The Associated General Contractors (AGC) of America recently reported that construction employment grew from May to June in 31 states and the District of Columbia. But all the news is not so positive. According to an analysis of government employment data and a compilation of weekly jobsite hours, gains may have stalled.
This has driven AGC officials to urge lawmakers to enact funding for infrastructure projects and fill state and local budget deficits to prevent future job losses. “The widespread job gains in June follow even more universal increases in May,” AGC Chief Economist Ken Simonson said.
“But the government’s employment snapshot was based on payrolls during the week of June 12,” he continued. “More recent data collected by Procore on hours worked on jobsites suggests employment topped out around mid-June and may have begun to decline.”

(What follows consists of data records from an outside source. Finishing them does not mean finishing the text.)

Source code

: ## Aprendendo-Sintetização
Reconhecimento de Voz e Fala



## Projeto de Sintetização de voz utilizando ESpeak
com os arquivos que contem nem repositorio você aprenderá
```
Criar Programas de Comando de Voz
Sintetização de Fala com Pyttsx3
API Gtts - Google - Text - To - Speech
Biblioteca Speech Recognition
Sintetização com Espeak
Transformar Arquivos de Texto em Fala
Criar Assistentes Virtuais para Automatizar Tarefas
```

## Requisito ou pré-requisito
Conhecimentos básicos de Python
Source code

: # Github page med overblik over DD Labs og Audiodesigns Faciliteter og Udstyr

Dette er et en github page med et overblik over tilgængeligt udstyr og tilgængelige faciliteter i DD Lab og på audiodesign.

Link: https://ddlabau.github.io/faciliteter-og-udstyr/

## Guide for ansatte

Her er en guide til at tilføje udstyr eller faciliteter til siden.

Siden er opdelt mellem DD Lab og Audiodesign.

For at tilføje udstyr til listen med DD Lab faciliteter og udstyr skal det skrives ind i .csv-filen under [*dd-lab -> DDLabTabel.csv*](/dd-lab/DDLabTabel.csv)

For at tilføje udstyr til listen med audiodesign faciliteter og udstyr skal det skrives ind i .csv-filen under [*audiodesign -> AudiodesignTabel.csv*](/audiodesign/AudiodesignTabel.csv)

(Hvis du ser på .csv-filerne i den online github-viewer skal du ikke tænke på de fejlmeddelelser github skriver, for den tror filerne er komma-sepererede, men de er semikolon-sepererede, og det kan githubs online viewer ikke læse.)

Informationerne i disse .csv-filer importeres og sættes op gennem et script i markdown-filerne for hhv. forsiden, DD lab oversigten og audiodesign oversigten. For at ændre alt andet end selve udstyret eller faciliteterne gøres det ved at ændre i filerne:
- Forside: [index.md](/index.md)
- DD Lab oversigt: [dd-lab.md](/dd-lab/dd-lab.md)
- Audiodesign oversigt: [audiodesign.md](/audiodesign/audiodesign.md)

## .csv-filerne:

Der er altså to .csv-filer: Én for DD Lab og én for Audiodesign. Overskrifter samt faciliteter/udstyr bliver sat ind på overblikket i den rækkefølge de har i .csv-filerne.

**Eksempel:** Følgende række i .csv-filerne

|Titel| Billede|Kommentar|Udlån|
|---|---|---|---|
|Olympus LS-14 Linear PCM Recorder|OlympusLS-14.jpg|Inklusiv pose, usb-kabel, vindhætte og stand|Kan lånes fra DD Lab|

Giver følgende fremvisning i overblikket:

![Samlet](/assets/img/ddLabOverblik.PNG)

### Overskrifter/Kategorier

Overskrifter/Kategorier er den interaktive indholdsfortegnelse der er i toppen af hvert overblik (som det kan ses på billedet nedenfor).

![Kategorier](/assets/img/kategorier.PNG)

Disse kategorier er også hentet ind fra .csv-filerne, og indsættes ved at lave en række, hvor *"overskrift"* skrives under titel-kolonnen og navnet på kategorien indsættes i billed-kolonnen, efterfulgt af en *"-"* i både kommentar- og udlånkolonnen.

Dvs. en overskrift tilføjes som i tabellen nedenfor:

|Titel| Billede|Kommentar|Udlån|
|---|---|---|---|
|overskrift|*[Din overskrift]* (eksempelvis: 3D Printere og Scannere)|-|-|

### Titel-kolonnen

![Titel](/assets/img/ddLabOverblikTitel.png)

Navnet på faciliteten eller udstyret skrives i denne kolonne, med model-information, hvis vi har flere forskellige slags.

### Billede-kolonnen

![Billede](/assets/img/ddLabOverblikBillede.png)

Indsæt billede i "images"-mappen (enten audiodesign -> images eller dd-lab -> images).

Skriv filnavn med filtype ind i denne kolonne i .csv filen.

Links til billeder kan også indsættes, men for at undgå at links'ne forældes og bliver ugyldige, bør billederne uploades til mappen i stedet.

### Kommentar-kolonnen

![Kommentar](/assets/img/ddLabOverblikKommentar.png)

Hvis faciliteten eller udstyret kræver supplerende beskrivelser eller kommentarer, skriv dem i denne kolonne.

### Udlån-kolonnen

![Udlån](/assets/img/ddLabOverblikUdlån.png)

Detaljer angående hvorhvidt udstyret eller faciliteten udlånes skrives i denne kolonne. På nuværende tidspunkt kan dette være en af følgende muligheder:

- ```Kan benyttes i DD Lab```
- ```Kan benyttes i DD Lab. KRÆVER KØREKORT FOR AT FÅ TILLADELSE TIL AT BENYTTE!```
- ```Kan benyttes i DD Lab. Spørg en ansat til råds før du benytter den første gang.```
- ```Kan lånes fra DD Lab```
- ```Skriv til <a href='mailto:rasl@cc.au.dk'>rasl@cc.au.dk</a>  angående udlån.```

According to Simonson, users of Procore software record the number of hours worked weekly on their job sites. Although Procore reported jobsite hours hit a peak of 15.1 million during the week of June 7 through 13, preliminary totals fell to 15 million during the week of June 14 through 20 and 14.6 million the following week.
AGC officials also warned that the resurgence of COVID-19 in many states will lead to more project cancellations, which will force contractors to lay off workers for a second time. “Only the federal government has the means to keep infrastructure and other needed public construction on track,” AGC CEO Stephen E. Sandherr said. “It would be tragic to miss the opportunity to support the economy, keep thousands of construction employees at work, and invest in much-needed upgrades to roads, transportation facilities, water and sewer systems.”